I am currently trying to edit the book while collecting the last bits of material I need to make it flow. Flow. Simple word for what's turning out to be a murky concept. My problem is being too familiar with the text. It's not always easy for me to assess it objectively. Thank goodness for my fairy godmother, Joslyne. Her no-nonsense approach and notes like, "This doesn't make sense", or "too long" are exactly what the doctor ordered. She's convinced me she likes the book, so her advice is easily taken.

So, if you see me in the Brentwood library with a serious look on my face, now you know what's up. Shhh, I'm in my editing mode. Move this, cut that, clarify, organize and polish!

Then submit it and hold my breath.

Tuesday, May 11, 2010

Tell Me Again!

I interviewed Lynn Foster this morning. Her son, Matt, died ten years ago.

She talked about the importance of sharing our memories with the family after a loss. "Even if I've heard the story before", Lynn said, "I want to hear it again."

She has moved on and accomplished a great deal since Matt's death. She's a talented artist. She's writing a book. She also sits on the board of Compassionate Friends, a group for parents who have lost a child.

Still, she finds comfort in hearing, one more time, about the time her popular-senior-Matt took a scared, young freshman under his wing at a party.

She adds, "It's nice when you think of something the person did, but it's wonderful to share it with the family. If you have something good to say, that family needs to hear it."

A year later or ten years later, it's never too late. Did you tell them that story already? It doesn't matter.

They want to hear it again.

Sunday, May 2, 2010


Ask ten people and get ten definitions. I'll give you an example instead.

My friend Stephanie married a kind and loving man named Jason. They had a little boy just before our daughter was born. Life was good and filled with afternoons at the playground, family dinners and baby milestones. We took the kids trick-or-treating together. Jason worked, wrote and played guitar.

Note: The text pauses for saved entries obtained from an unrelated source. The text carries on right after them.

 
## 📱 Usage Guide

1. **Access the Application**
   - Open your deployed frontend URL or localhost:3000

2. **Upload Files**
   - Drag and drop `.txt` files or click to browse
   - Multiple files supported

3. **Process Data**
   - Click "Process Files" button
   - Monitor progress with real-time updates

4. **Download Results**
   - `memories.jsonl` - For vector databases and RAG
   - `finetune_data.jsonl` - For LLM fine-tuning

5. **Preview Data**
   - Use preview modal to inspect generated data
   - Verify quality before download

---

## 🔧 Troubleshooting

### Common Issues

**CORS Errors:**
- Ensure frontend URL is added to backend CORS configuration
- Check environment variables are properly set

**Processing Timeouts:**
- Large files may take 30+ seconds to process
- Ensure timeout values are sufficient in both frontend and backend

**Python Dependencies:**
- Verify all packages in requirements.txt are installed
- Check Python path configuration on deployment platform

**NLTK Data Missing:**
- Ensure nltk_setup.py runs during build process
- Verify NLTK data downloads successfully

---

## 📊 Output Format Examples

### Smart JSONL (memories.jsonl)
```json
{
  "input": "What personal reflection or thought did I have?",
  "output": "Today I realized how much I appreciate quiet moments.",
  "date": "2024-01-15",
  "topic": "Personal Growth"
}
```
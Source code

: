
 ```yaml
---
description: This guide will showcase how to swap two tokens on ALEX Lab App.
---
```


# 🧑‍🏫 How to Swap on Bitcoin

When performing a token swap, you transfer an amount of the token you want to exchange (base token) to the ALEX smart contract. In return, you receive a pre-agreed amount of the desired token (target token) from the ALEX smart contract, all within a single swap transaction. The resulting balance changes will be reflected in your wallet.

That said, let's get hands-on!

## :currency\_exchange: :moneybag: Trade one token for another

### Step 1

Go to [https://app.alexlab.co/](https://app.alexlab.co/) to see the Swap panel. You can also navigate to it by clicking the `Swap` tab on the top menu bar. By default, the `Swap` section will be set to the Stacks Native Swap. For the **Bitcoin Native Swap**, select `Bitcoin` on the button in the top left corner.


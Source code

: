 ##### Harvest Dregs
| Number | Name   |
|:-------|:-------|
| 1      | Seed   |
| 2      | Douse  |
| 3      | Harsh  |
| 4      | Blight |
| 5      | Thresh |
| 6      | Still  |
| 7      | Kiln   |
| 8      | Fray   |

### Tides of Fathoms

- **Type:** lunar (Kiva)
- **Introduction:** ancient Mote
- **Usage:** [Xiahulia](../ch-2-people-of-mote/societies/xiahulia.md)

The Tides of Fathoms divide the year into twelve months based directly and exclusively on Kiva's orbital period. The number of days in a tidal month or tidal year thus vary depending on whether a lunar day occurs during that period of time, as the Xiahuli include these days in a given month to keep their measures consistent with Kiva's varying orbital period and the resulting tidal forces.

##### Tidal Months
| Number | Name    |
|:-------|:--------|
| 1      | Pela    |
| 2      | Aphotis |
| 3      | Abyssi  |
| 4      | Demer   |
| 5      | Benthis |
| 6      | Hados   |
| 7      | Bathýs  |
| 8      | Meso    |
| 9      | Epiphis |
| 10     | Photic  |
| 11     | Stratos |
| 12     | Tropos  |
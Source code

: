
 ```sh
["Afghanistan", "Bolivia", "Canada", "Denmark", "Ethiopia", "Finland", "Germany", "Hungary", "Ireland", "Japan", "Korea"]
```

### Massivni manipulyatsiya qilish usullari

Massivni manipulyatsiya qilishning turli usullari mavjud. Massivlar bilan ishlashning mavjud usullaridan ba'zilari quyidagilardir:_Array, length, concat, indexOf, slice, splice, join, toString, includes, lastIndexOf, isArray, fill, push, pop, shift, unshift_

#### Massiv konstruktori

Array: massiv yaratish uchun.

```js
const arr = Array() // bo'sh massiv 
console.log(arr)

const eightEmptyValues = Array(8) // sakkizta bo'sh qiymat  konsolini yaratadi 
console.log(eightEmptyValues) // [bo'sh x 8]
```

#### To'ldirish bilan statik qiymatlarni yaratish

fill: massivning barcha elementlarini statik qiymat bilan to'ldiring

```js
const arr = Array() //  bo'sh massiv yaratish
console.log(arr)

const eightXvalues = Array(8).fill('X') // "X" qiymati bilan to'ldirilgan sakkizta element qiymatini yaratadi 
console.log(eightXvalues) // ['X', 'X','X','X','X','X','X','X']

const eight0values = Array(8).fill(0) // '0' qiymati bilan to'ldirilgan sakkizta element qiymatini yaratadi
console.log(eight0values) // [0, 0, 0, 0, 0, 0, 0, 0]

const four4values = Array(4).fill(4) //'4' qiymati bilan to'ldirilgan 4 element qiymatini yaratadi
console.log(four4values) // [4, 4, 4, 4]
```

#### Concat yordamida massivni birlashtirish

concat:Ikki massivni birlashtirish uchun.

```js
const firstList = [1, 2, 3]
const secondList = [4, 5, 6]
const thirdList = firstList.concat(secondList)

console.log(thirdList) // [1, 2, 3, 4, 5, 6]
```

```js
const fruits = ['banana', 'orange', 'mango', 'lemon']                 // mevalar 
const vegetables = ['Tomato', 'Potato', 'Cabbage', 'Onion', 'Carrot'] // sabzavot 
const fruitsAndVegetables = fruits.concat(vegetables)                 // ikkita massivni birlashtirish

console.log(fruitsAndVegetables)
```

Jason's beloved Uncle Jeff was found dead. He had been part of the group known as Heaven's Gate, near San Diego. It was 1997. Thirty-nine bodies were discovered in the house where they had lived, all wearing purple track suits and new Nikes. Their leader, Marshall Applewhite, had told them they needed to exit their bodies in order to survive. The timing was tied to the Hale-Bopp comet.

As Jason struggled to deal with his uncle's choices and his own grief, the late night shows were full of jokes about the group. Journalists hounded the families, waiting outside their homes with cameras and mics. Jason remembers one well-known anchor in particular. She had become frustrated with their refusal to comment. She told Jeff's brother, "Well, we'll just go with what we have, then, and it's not going to be flattering to your brother."

Curiosity in such a case is understandable. Reporting a major story is expected, but re-victimizing the grieving relatives? This was no shock-talk personality. It was mainstream primetime news. Shameful.

This morning, Jason broke his silence. His insights are sure to help other families who suffer a similar nightmare. For readers needing guidance when reaching out to families of high-profile victims, his words will give you a place to start.

Remember who they were, respect their gifts, honor their memory and their family.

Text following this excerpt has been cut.